With the arrival of Lisac, the band started to turn away from polyphonic singing and to emphasize Lisac's vocals. The band appeared in the popular TV Belgrade show Koncert za ludi mladi svet (Concert for the Crazy Young World), performing covers of the songs "One Day" and "I Can't See Nobody". However, the second lineup was also short-lasting. In 1968, Lisac and Parać moved to Zlatni Akordi, and O'Hara ended their activity.

===1972===
In 1972, original vocalist Marcela Munger and original guitarist Rajko Boltižar reformed the band. The new incarnation of the band performed acoustic music and featured, besides Munger and Boltižar, Dunja Dimić, Adonis Bozina and Ante Parat. This lineup released O'Hara's only official release, the 7-inch single with the songs "572 itd" ("572 etc.") and "Sretna zemlja" ("Happy Land"), both written by Parać. Soon after the single release, they ended their activity.

===Post breakup===
In the years following her activity with O'Hare, Josipa Lisac started her solo career, eventually becoming one of the most prominent acts of the Yugoslav popular music scene.

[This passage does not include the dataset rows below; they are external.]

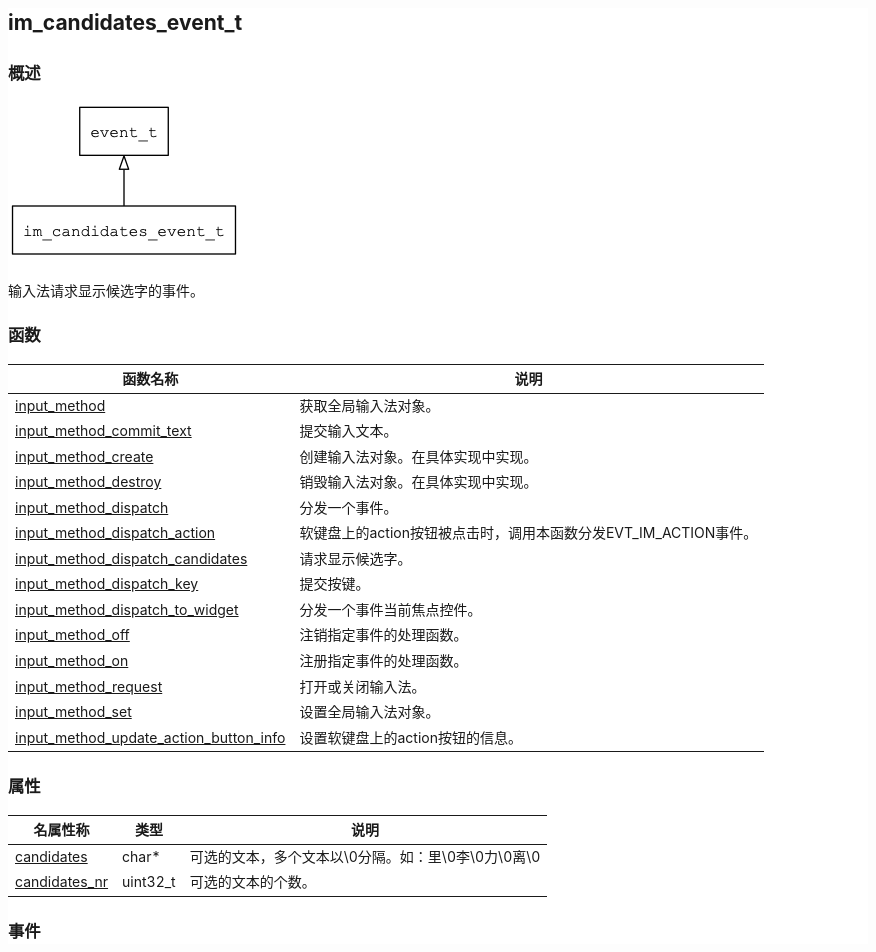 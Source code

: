 ## im\_candidates\_event\_t
### 概述
![image](images/im_candidates_event_t_0.png)

 输入法请求显示候选字的事件。

### 函数
<p id="im_candidates_event_t_methods">

| 函数名称 | 说明 | 
| -------- | ------------ | 
| <a href="#im_candidates_event_t_input_method">input\_method</a> | 获取全局输入法对象。 |
| <a href="#im_candidates_event_t_input_method_commit_text">input\_method\_commit\_text</a> | 提交输入文本。 |
| <a href="#im_candidates_event_t_input_method_create">input\_method\_create</a> | 创建输入法对象。在具体实现中实现。 |
| <a href="#im_candidates_event_t_input_method_destroy">input\_method\_destroy</a> | 销毁输入法对象。在具体实现中实现。 |
| <a href="#im_candidates_event_t_input_method_dispatch">input\_method\_dispatch</a> | 分发一个事件。 |
| <a href="#im_candidates_event_t_input_method_dispatch_action">input\_method\_dispatch\_action</a> | 软键盘上的action按钮被点击时，调用本函数分发EVT_IM_ACTION事件。 |
| <a href="#im_candidates_event_t_input_method_dispatch_candidates">input\_method\_dispatch\_candidates</a> | 请求显示候选字。 |
| <a href="#im_candidates_event_t_input_method_dispatch_key">input\_method\_dispatch\_key</a> | 提交按键。 |
| <a href="#im_candidates_event_t_input_method_dispatch_to_widget">input\_method\_dispatch\_to\_widget</a> | 分发一个事件当前焦点控件。 |
| <a href="#im_candidates_event_t_input_method_off">input\_method\_off</a> | 注销指定事件的处理函数。 |
| <a href="#im_candidates_event_t_input_method_on">input\_method\_on</a> | 注册指定事件的处理函数。 |
| <a href="#im_candidates_event_t_input_method_request">input\_method\_request</a> | 打开或关闭输入法。 |
| <a href="#im_candidates_event_t_input_method_set">input\_method\_set</a> | 设置全局输入法对象。 |
| <a href="#im_candidates_event_t_input_method_update_action_button_info">input\_method\_update\_action\_button\_info</a> | 设置软键盘上的action按钮的信息。 |
### 属性
<p id="im_candidates_event_t_properties">

| 名属性称 | 类型 | 说明 | 
| -------- | ----- | ------------ | 
| <a href="#im_candidates_event_t_candidates">candidates</a> | char* | 可选的文本，多个文本以\0分隔。如：里\0李\0力\0离\0 |
| <a href="#im_candidates_event_t_candidates_nr">candidates\_nr</a> | uint32\_t | 可选的文本的个数。 |
### 事件
<p id="im_candidates_event_t_events">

After gaining formal education in the field of music theory and composition, Parać dedicated himself to classical music, eventually becoming the dean of the Zagreb Music Academy. In 1979, he was awarded with the prestigious Seven Secretaries of SKOJ Award for his work Ed e subito sera, followed by a number of awards. His composition "Olimpijski plamen" ("Olympic Flame") was performed on the opening of the 1984 Winter Olympics in Sarajevo. His most notable works include the ballet Carmina Krležiana (inspired by the works of writer Miroslav Krleža) and the opera Judita, the latter receiving numerous awards. He wrote music for a number of theatre plays. He was awarded with the Order of Danica Hrvatska with the Face of Marko Marulić for his contribution to Croatian culture. His works were issued on three albums, all three entitled Frano Parać, in 1986, 1993 and 2014 respectively.